Director Niki Caro’s sports drama fictionalizes a true story about believing in oneself, dreaming big, and never giving up even in the face of daunting odds. Kevin Costner stars as Jim White, a washed-out California high school football coach. White loses his job and moves to another school, lower in the social and professional pecking order.

His first McFarland batch had no background in running, and White himself had no experience coaching cross-country teams. Yet they went on to win nine state titles within 14 years; he coached every team. Not one relative of those boys from that first 1987 batch had gotten past the 9th grade.
The boys were so poor that they couldn’t afford practice time, let alone money to purchase proper shoes and uniforms. Before and after school, they were helping their parents, largely farmworkers, to work, earn, and save up. Under White’s guidance, however, all seven boys attended college; some became teachers, trainers, or counselors: one, a police detective, and another, a writer who later joined the U.S. Army.
White’s secret? He got those boys to shape up, then believe in their own present and future instead of settling for a narrative based on their past. Their past said that they’ll stay “pickers” in farmlands or end up in jail like most of the neighborhood’s boys and men.
In more privileged schools, White’s students, handed things on a platter, breathe entitlement. In McFarland, California, nothing’s ever on a platter; his students breathed fatalism. They wondered if success, of any kind, would always elude them. White pushes back. Life may have forced them to overcome some obstacles, but now they must choose to overcome others. No, losing isn’t hard, he says, “What’s hard is losing when you know you haven’t done enough.”

Doing Your Best
In their first big race, Team McFarland’s up against very hilly terrain. They falter. Regrouping, White leads them to giant canopied heaps of almond hulls on a farmyard resembling mounds, if not hills. He simulates running on hilly terrain, telling them that from now on, “When we see a hill, we smile. The higher, the better.”From White, the boys learn to transform seeming adversities into assets. They recognize that pace isn’t everything; a steady rhythm is vital. Teamwork is as important as individual effort and interdependence as crucial as independence. There’s no freedom without responsibility and restraint.
Even his running mates poke fun at Danny Diaz (Ramiro Rodriguez), the bulkiest, heaviest set boy. He’s a painfully obvious outlier in an otherwise lean, mean endurance running team. But White pulls the sulking Danny aside and says, “You’re important.” The boy brightens when told to play the role of a steadying anchor alongside more volatile runners.
All the boys want pretty much the same things: popularity with the girls and respect from other boys. White convinces them that wantonly getting into fights, dropping out of school, ending up in juvie, or attempting suicide won’t win them any of these things. He shows them how to be man enough to own up to their mistakes, learn from them, and keep pressing ahead. After the team’s first big loss, White manfully takes ownership for not doing his homework on terrain that they were clearly unfamiliar with and for not readying them enough.
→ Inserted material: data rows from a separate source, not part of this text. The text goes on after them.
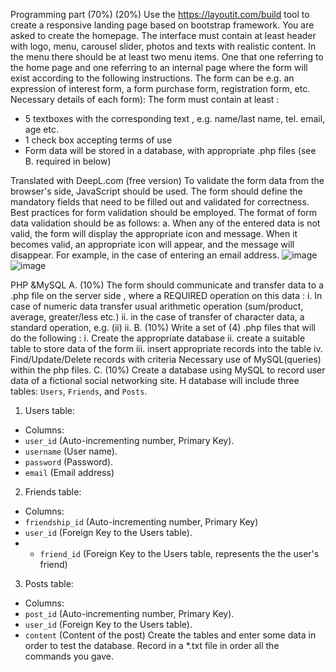 Programming part (70%)
(20%) Use the https://layoutit.com/build tool to create a responsive landing page based on bootstrap framework. You are asked to create the homepage. The interface must contain at least header with logo, menu, carousel slider,
photos and texts with realistic content.
In the menu there should be at least two menu items. One that one referring to the home page and one referring to an internal page where the form will exist according to the following instructions.
The form can be e.g. an expression of interest form, a form purchase form, registration form, etc.
Necessary details of each form): 
The form must contain at least :
- 5 textboxes with the corresponding text , e.g. name/last name, tel. email,
age etc.
- 1 check box accepting terms of use
- Form data will be stored in a database,
with appropriate .php files (see B. required in
below)

Translated with DeepL.com (free version)
To validate the form data from the browser's side, JavaScript should be used. The form should define the mandatory fields that need to be filled out and validated for correctness. Best practices for form validation should be employed. The format of form data validation should be as follows:
a. When any of the entered data is not valid, the form will display the appropriate icon and message. When it becomes valid, an appropriate icon will appear, and the message will disappear. For example, in the case of entering an email address.
![image](https://github.com/Vassilis-Dell/Form-Validation-/assets/158286953/572ccf44-2834-4ff2-9955-5fe3e2e4458f)
![image](https://github.com/Vassilis-Dell/Form-Validation-/assets/158286953/4c54d655-3e9a-42f2-87f5-09c302dd3b0e)

PHP &MySQL
A. (10%) The form should communicate and transfer data to a
.php file on the server side , where a REQUIRED
operation on this data :
i. In case of numeric data transfer usual arithmetic
operation (sum/product, average, greater/less etc.)
ii. in the case of transfer of character data, a standard operation, e.g.
(ii) ii.
B. (10%) Write a set of (4) .php files that will do the following :
i. Create the appropriate database
ii. create a suitable table to store data of the
form
iii. insert appropriate records into the table
iv. Find/Update/Delete records with criteria
Necessary use of MySQL(queries) within the php files.
C. (10%)
Create a database using MySQL to record
user data of a fictional social networking site. Η
database will include three tables: `Users`, `Friends`, and
`Posts`.
1. Users table:
- Columns:
- `user_id` (Auto-incrementing number, Primary Key).
- `username` (User name).
- `password` (Password).
- `email` (Email address)
2. Friends table:
- Columns:
- `friendship_id` (Auto-incrementing number, Primary Key)
- `user_id` (Foreign Key to the Users table).
- - `friend_id` (Foreign Key to the Users table, represents the
the user's friend)
3. Posts table:
- Columns:
- `post_id` (Auto-incrementing number, Primary Key).
- `user_id` (Foreign Key to the Users table).
- `content` (Content of the post)
Create the tables and enter some data in order to
test the database.
Record in a *.txt file in order all the commands you gave.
When his little daughter, Jamie, points out that the boys run awfully fast, White’s humble enough to accept that she’s right; that’s when he first sees running as an alternative to football. When he’s in over his head coping with temperamental runners and docks family time, the boys’ parents teach him to prioritize family alongside work, and not let one suffer at the expense of the other under a misguided sense of professional integrity.
White commends his boys for their honesty, grit, and hard work, saying “You kids do it every day … your parents hope they can do it every day and they’ll do it for a lifetime, if it means a better life for you. ... There’s nothing you can’t do with that kind of strength, with that kind of heart. You kids have the biggest hearts I’ve ever seen.”